In comparison with single-infected individuals, co-infected individuals showed greater IgE levels. The single infected Buruli ulcer patients and the control group had similar titers. This comparison was also significant statistically (p=0.01). A previous study reported that total IgE levels in infected individuals were higher than in the control group (Arndts et al., 2012). Compared to patients with a single infection, co-infected individuals  had  higher IgE titers. This discrepancy shows that during co-infection, there is a significant hyper-responsiveness. The reduced microfilaraemia in M. perstans patients explains the lower IgE titers detected in M. perstans patients than others. IgG4 levels are elevated in both situations, with a low IgG4/IgE ratio since IgG4 balances out higher IgE concentrations (Arndts et al., 2012). Mansonella infection has been hypothesized to influence infected individuals' regulatory responses, potentially interfering with the outcomes of other endemic illnesses like HIV and malaria in regions where they co-exist. In a malaria-endemic environment, the two filarial may be linked to anaemia (Dolo et al., 2012). The lack of antigen-specific IgE testing was a crucial flaw in this study.

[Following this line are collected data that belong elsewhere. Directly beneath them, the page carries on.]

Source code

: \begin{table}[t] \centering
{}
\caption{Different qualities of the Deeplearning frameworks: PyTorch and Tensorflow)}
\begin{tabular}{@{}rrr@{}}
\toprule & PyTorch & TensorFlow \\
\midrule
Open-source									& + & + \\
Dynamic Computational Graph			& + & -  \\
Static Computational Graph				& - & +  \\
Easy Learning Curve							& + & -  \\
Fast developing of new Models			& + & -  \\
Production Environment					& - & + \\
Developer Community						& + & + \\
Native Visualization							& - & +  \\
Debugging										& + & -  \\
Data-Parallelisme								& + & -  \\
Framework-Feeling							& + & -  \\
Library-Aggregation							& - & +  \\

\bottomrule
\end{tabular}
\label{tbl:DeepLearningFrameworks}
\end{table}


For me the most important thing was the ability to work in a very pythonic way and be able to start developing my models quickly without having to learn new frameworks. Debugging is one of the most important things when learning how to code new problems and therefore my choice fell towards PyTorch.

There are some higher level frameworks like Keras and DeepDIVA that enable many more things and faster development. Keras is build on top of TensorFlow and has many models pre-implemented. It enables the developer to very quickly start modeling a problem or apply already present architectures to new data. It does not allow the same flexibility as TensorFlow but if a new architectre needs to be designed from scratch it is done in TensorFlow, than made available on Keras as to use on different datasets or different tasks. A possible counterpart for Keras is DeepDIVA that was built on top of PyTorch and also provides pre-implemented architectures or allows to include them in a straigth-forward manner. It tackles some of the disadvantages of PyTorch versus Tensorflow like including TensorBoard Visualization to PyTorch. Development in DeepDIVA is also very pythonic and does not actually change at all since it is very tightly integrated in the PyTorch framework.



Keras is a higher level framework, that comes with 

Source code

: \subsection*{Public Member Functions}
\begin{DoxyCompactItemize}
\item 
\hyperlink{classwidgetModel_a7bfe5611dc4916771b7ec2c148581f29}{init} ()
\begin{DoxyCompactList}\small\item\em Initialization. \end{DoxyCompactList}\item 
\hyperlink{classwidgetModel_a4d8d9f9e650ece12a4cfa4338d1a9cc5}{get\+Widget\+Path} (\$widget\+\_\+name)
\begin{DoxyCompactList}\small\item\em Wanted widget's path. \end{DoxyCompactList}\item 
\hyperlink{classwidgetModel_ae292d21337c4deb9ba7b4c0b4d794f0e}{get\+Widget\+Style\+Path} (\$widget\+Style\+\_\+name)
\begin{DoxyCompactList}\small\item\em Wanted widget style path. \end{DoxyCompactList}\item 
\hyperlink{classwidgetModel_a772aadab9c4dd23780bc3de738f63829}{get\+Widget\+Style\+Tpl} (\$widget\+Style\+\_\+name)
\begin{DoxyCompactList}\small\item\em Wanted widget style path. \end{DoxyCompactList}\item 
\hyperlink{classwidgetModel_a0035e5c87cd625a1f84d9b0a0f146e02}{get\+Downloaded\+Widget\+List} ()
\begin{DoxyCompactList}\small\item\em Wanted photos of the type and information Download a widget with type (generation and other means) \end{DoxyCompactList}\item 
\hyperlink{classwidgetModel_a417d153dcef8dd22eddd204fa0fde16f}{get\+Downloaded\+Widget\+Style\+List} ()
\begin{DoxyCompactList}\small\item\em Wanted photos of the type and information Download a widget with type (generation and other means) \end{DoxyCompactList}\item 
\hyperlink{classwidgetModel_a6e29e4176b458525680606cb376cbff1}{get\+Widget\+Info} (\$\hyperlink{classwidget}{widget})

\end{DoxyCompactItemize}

However, the correlations identified between total IgE titers and Filariasis are robust and statistically significant (Blackwell et al., 2011).


 CONCLUSION

The study concludes that Buruli ulcer can have co-infection with M. perstans prevalent in Benin. Therefore, this pathogen must be considered during the treatment of Buruli ulcers. The findings suggest that eosinophil and IgE titer increased in the case of co-infection as compared to the single infection and thus IgE and eosinophil count might be used to measure the patient's immunological response during Buruli ulcer and M. perstans. Chronic filarial infections can cause immunological modulation and affect the host's response to  intracellular pathogens. Initiatives must be undertaken to discover low-cost sensitive approaches to help identify and classify infected individuals and assess treatment efficacy and elucidate immunological relationships between numerous filarial infections and other diseases.


 CONFLICT OF INTERESTS

The authors have not declared any conflict of interests.